There is a partial antidote to the mud-slinging, fact-averse campaigning that fills so much of our public discourse these days.

But it will work only if the candidates take the time to write, and voters take the time to read, answers to the detailed Political Courage Test put out by the outfit known as Project Vote Smart. As of this writing, pitifully few candidates from Western New York have met that challenge.

The project lives on the Internet, at It is there that, after the Oct. 15 deadline, voters can look to see if their candidates for Congress and the New York Legislature have filled out the detailed questionnaires that plow through issues important and emotional, in alphabetical order, from abortion to welfare.

It's called a Political Courage Test because, by taking it, candidates risk offending some voters and also offer factoids that might be taken out of context and twisted for some of those aforementioned attack ads. Those who dare to take the test, therefore, have a right to expect that voters will check out the whole set of answers, not just allow a rival candidate or foggy interest group to interpret it for them.

The bad news is that neither major party candidate for president of the United States, Barack Obama or John McCain, has met the challenge and answered the Vote Smart questions. This despite the fact that McCain used to serve on the Project Vote Smart board of directors and was held up as a role model for other politicians to follow.

But voters have other ways to find out about the folks at the top of the ticket. Project Vote Smart is, or should be, the way for voters to learn much of what they need to know about lesser-known candidates, incumbents and challengers for other offices.

Project Vote Smart seeks and sorts information from public sources, such as voting records, interest group ratings and campaign contributions. But most of that information deals with incumbents. The Political Courage Test is a way to get into the heads of the challengers and candidates in races that have no current officeholder seeking re-election.

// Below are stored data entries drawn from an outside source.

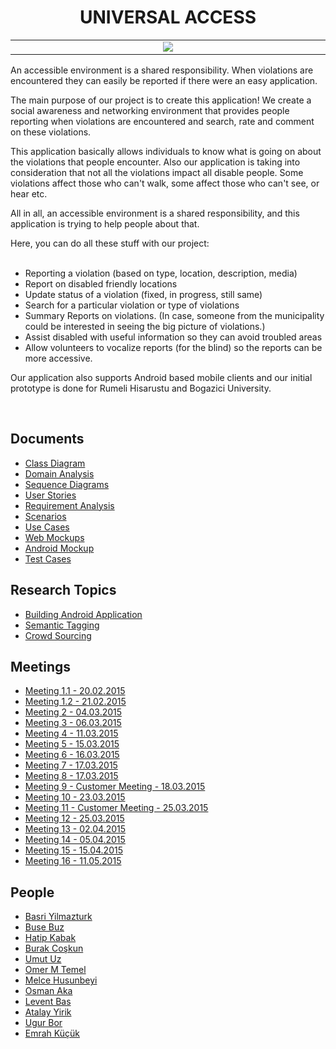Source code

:<h1 align="center">UNIVERSAL ACCESS </h1>


<table>
	<tr align='middle'><td width='800px'>
		<a href='http://imgur.com/TwBD6JG'><img src='http://i.imgur.com/TwBD6JG.jpg' /></a>
	</td></tr>
</table>

<p>An accessible environment is a shared responsibility. When violations are encountered they can easily be reported if there were an easy application.</p>

<p>The main purpose of our project is to create this application! We create a social awareness and networking environment that provides people reporting when violations are encountered and search, rate and comment on these violations.</p>

<p>This application basically allows individuals to know what is going on about the violations that people encounter. Also our application is taking into consideration that not all the violations impact all disable people. Some violations affect those who can't walk, some affect those who can't see, or hear etc.</p>

</p>All in all, an accessible environment is a shared responsibility, and this application is trying to help people about that.</p>

Here, you can do all these stuff with our project:<br>
<br>
<ul>
	<li>Reporting a violation (based on type, location, description, media)</li>
	<li>Report on disabled friendly locations</li>
	<li>Update status of a violation (fixed, in progress, still same)</li>
	<li>Search for a particular violation or type of violations</li>
	<li>Summary Reports on violations. (In case, someone from the municipality could be interested in seeing the big picture of violations.)</li>
	<li>Assist disabled with useful information so they can avoid troubled areas</li>
	<li>Allow volunteers to vocalize reports (for the blind) so the reports can be more accessive.</li>
</ul>

<p>Our application also supports Android based mobile clients and our initial prototype is done for Rumeli Hisarustu and Bogazici University.</p>
<br>

<h2>Documents</h2>
<ul>
	<li><a href='Documents/ClassDiagram.md'>Class Diagram</a></li>
	<li><a href='Documents/DomainAnalysis.md'>Domain Analysis</a></li>
	<li><a href='Documents/sequenceDiagram.md'>Sequence Diagrams</a></li>
	<li><a href='Documents/UserStories.md'>User Stories</a></li>
	<li><a href='Documents/RequirementAnalysis.md'>Requirement Analysis</a></li>
	<li><a href='Documents/scenarios.md'>Scenarios</a></li>
	<li><a href='Documents/UseCases.md'>Use Cases</a></li>
	<li><a href='Documents/web_mockups.md'>Web Mockups</a></li>
	<li><a href='Documents/android_mockup.md'>Android Mockup</a></li>
	<li><a href='Documents/TestCases.md'>Test Cases</a></li>
</ul>

<h2>Research Topics</h2>
<ul>
	<li><a href='Research%20Topics/BuildingAndroidApplication.md'>Building Android Application</a></li>
	<li><a href='Research%20Topics/semanticTagging.md'>Semantic Tagging</a></li>
	<li><a href='Research%20Topics/crowdsourcing.md'>Crowd Sourcing</a></li>
</ul>

<h2>Meetings</h2>
<ul>
	<li><a href='meetingNotes.md#meeting-11'>Meeting 1.1 - 20.02.2015</a></li>
	<li><a href='meetingNotes.md#meeting-12'>Meeting 1.2 - 21.02.2015</a></li>
	<li><a href='meetingNotes.md#meeting-2'>Meeting 2 - 04.03.2015</a></li>
	<li><a href='meetingNotes.md#meeting-3'>Meeting 3 - 06.03.2015</a></li>
	<li><a href='meetingNotes.md#meeting-4'>Meeting 4 - 11.03.2015</a></li>
	<li><a href='meetingNotes.md#meeting-5'>Meeting 5 - 15.03.2015</a></li>
	<li><a href='meetingNotes.md#meeting-6'>Meeting 6 - 16.03.2015</a></li>
	<li><a href='meetingNotes.md#meeting-7'>Meeting 7 - 17.03.2015</a></li>
	<li><a href='meetingNotes.md#meeting-8'>Meeting 8 - 17.03.2015</a></li>
	<li><a href='meetingNotes.md#meeting-9-customer-meeting'>Meeting 9 - Customer Meeting - 18.03.2015</a></li>
	<li><a href='meetingNotes.md#meeting-10'>Meeting 10 - 23.03.2015</a></li>
	<li><a href='meetingNotes.md#meeting-11-customer-meeting'>Meeting 11 - Customer Meeting - 25.03.2015</a></li>
	<li><a href='meetingNotes.md#meeting-12-1'>Meeting 12 - 25.03.2015</a></li>
	<li><a href='meetingNotes.md#meeting-13'>Meeting 13 - 02.04.2015</a></li>
	<li><a href='meetingNotes.md#meeting-14'>Meeting 14 - 05.04.2015</a></li>
	<li><a href='meetingNotes.md#meeting-15'>Meeting 15 - 15.04.2015</a></li>
	<li><a href='meetingNotes.md#meeting-16'>Meeting 16 - 11.05.2015</a></li>
</ul>

<h2>People</h2>
<ul>
	<li><a href='People/basriyilmazturk.md'>Basri Yilmazturk</a></li>
	<li><a href='People/BuseBuz.md'>Buse Buz</a></li>
	<li><a href='People/hatipkabak.md'>Hatip Kabak</a></li>
	<li><a href='People/BurakCoskun.md'>Burak Coşkun</a></li>
	<li><a href='People/UmutUz.md'>Umut Uz</a></li>
	<li><a href='People/OmerMTemel.md'>Omer M Temel</a></li>
	<li><a href='People/melce_husunbeyi.md'>Melce Husunbeyi</a></li>
	<li><a href='People/osman_aka.md'>Osman Aka</a></li>
	<li><a href='People/LeventBas.md'>Levent Bas</a></li>
	<li><a href='People/atalay_yirik.md'>Atalay Yirik</a></li>
	<li><a href='People/ugur_bor.md'>Ugur Bor</a></li>
	<li><a href='People/emrah_kucuk.md'>Emrah Küçük</a>
</ul>
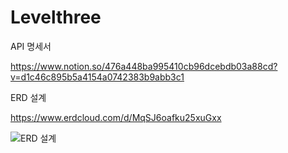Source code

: # Levelthree

API 명세서

https://www.notion.so/476a448ba995410cb96dcebdb03a88cd?v=d1c46c895b5a4154a0742383b9abb3c1

ERD 설계

https://www.erdcloud.com/d/MqSJ6oafku25xuGxx

![ERD 설계](https://github.com/GrH9018/Levelthree/assets/133674570/377cc539-fcf1-466d-8c99-ff119781dce7)
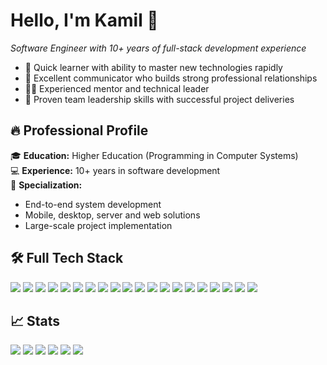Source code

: # Hello, I'm Kamil 👋  
*Software Engineer with 10+ years of full-stack development experience*
- 🚀 Quick learner with ability to master new technologies rapidly
- 💬 Excellent communicator who builds strong professional relationships
- 👨‍🏫 Experienced mentor and technical leader
- 👥 Proven team leadership skills with successful project deliveries

## 🔥 Professional Profile
🎓 **Education:** Higher Education (Programming in Computer Systems)  
💻 **Experience:** 10+ years in software development  
🔧 **Specialization:**  
- End-to-end system development  
- Mobile, desktop, server and web solutions  
- Large-scale project implementation  

## 🛠️ Full Tech Stack

![](https://img.shields.io/badge/-HTML5-E34F26?logo=html5&logoColor=white)
![](https://img.shields.io/badge/-CSS3-1572B6?logo=css3&logoColor=white)
![](https://img.shields.io/badge/-JavaScript-F7DF1E?logo=javascript&logoColor=black)
![](https://img.shields.io/badge/-Bootstrap-7952B3?logo=bootstrap&logoColor=white)
![](https://img.shields.io/badge/-OpenStreetMap-7EBC6F?logo=openstreetmap&logoColor=white)
![](https://img.shields.io/badge/-Python-3776AB?logo=python&logoColor=white)
![](https://img.shields.io/badge/-C%23-239120?logo=c-sharp&logoColor=white)
![](https://img.shields.io/badge/-GDAL-5C3317?logo=openlayers&logoColor=white)
![](https://img.shields.io/badge/-SQLite-003B57?logo=sqlite&logoColor=white)
![](https://img.shields.io/badge/-Flask-000000?logo=flask&logoColor=white)
![](https://img.shields.io/badge/-Nginx-009639?logo=nginx&logoColor=white)
![](https://img.shields.io/badge/-C++-00599C?logo=c%2B%2B&logoColor=white)
![](https://img.shields.io/badge/-Arduino-00979D?logo=arduino&logoColor=white)
![](https://img.shields.io/badge/-Arch_Linux-1793D1?logo=arch-linux&logoColor=white)
![](https://img.shields.io/badge/-jsDelivR-EF2D5F?logo=jsdelivr&logoColor=white)
![](https://img.shields.io/badge/-gunicorn-499848?logo=gunicorn&logoColor=white)
![](https://img.shields.io/badge/-Kotlin-7F52FF?logo=kotlin&logoColor=white)
![](https://img.shields.io/badge/-Android_Studio-3DDC84?logo=android-studio&logoColor=white)
![](https://img.shields.io/badge/-MS_SQL-CC2927?logo=microsoft-sql-server&logoColor=white)
![](https://img.shields.io/badge/-MySQL-4479A1?logo=mysql&logoColor=white)

## 📈 Stats
![](https://github-profile-summary-cards.vercel.app/api/cards/profile-details?username=Naillin&theme=nord_dark)
![](https://github-profile-summary-cards.vercel.app/api/cards/most-commit-language?username=Naillin&theme=nord_dark)
![](https://github-profile-summary-cards.vercel.app/api/cards/repos-per-language?username=Naillin&theme=nord_dark)
![](https://github-profile-summary-cards.vercel.app/api/cards/stats?username=Naillin&theme=nord_dark)
![](https://github-readme-stats.vercel.app/api?username=Naillin&include_all_commits=true&count_private=true&show_icons=true&line_height=20&title_color=2B5BBD&icon_color=1124BB&text_color=A1A1A1&bg_color=0,000000,130F40)
![](https://github-profile-summary-cards.vercel.app/api/cards/productive-time?username=Naillin&theme=nord_dark)
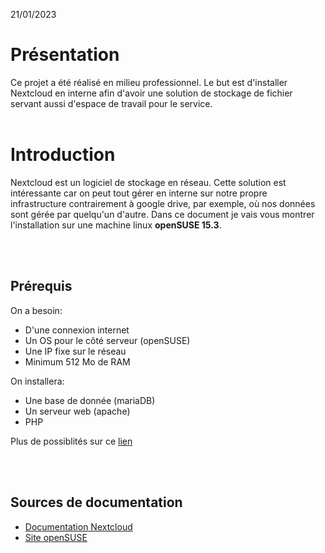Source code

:21/01/2023

# Présentation

Ce projet a été réalisé en milieu professionnel. Le but est d'installer Nextcloud en interne afin d'avoir une solution de stockage de fichier servant aussi d'espace de travail pour le service.
<br><br>

# Introduction
 
Nextcloud est un logiciel de stockage en réseau. Cette solution est intéressante car on peut tout gérer en interne sur notre propre infrastructure contrairement à google drive, par exemple, où nos données sont gérée par quelqu'un d'autre. Dans ce document je vais vous montrer l'installation sur une machine linux **openSUSE 15.3**.

<br><br>
## Prérequis

On a besoin:

* D'une connexion internet
* Un OS pour le côté serveur (openSUSE)
* Une IP fixe sur le réseau
* Minimum 512 Mo de RAM

On installera:

* Une base de donnée (mariaDB)
* Un serveur web (apache)
* PHP

Plus de possiblités sur ce [lien](https://docs.nextcloud.com/server/latest/admin_manual/installation/system_requirements.html)

<br><br>

## Sources de documentation
* [Documentation Nextcloud](https://docs.nextcloud.com/server/latest/admin_manual/contents.html)
* [Site openSUSE](https://en.opensuse.org/SDB:Nextcloud)
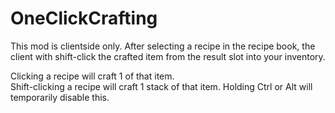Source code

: # OneClickCrafting

This mod is clientside only.
After selecting a recipe in the recipe book, the client with shift-click the crafted item from the result slot into your inventory.

Clicking a recipe will craft 1 of that item.  
Shift-clicking a recipe will craft 1 stack of that item.
Holding Ctrl or Alt will temporarily disable this.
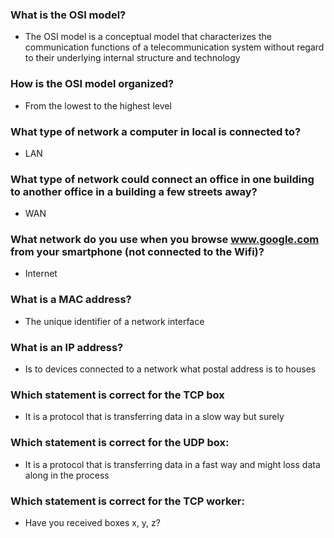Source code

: ### What is the OSI model?
- The OSI model is a conceptual model that characterizes the communication functions of a telecommunication system without regard to their underlying internal structure and technology
### How is the OSI model organized?
- From the lowest to the highest level
### What type of network a computer in local is connected to?
- LAN
### What type of network could connect an office in one building to another office in a building a few streets away?
- WAN
### What network do you use when you browse www.google.com from your smartphone (not connected to the Wifi)?
- Internet
### What is a MAC address?
- The unique identifier of a network interface
### What is an IP address?
- Is to devices connected to a network what postal address is to houses
### Which statement is correct for the TCP box
- It is a protocol that is transferring data in a slow way but surely
### Which statement is correct for the UDP box:
- It is a protocol that is transferring data in a fast way and might loss data along in the process
### Which statement is correct for the TCP worker:
- Have you received boxes x, y, z?

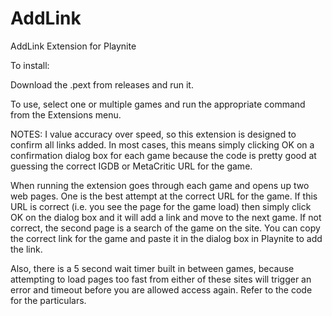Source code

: # AddLink
AddLink Extension for Playnite

To install:

Download the .pext from releases and run it.

To use, select one or multiple games and run the appropriate command from the Extensions menu.

NOTES:
I value accuracy over speed, so this extension is designed to confirm all links added. In most cases, this means simply clicking OK on a confirmation dialog box for each game because the code is pretty good at guessing the correct IGDB or MetaCritic URL for the game.

When running the extension goes through each game and opens up two web pages. One is the best attempt at the correct URL for the game. If this URL is correct (i.e. you see the page for the game load) then simply click OK on the dialog box and it will add a link and move to the next game. If not correct, the second page is a search of the game on the site. You can copy the correct link for the game and paste it in the dialog box in Playnite to add the link.

Also, there is a 5 second wait timer built in between games, because attempting to load pages too fast from either of these sites will trigger an error and timeout before you are allowed access again. Refer to the code for the particulars.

Maybe that's why the only two area candidates who, at last check, had returned their Vote Smart tests were political newcomers: Jane Corwin, R-Clarence, who's running for the 142nd District seat in the New York Assembly; and Christopher Schaeffer, D-Stockton, running in the State Senate's 57th District.

Two years ago, Western New York's congressional delegation included two incumbents who met the challenge of the test: Democrats Brian Higgins of Buffalo and Louise Slaughter of Fairport. As of Thursday, neither had taken this year's test.

There's still time, for them and for all the other candidates who claim to be worthy of our vote.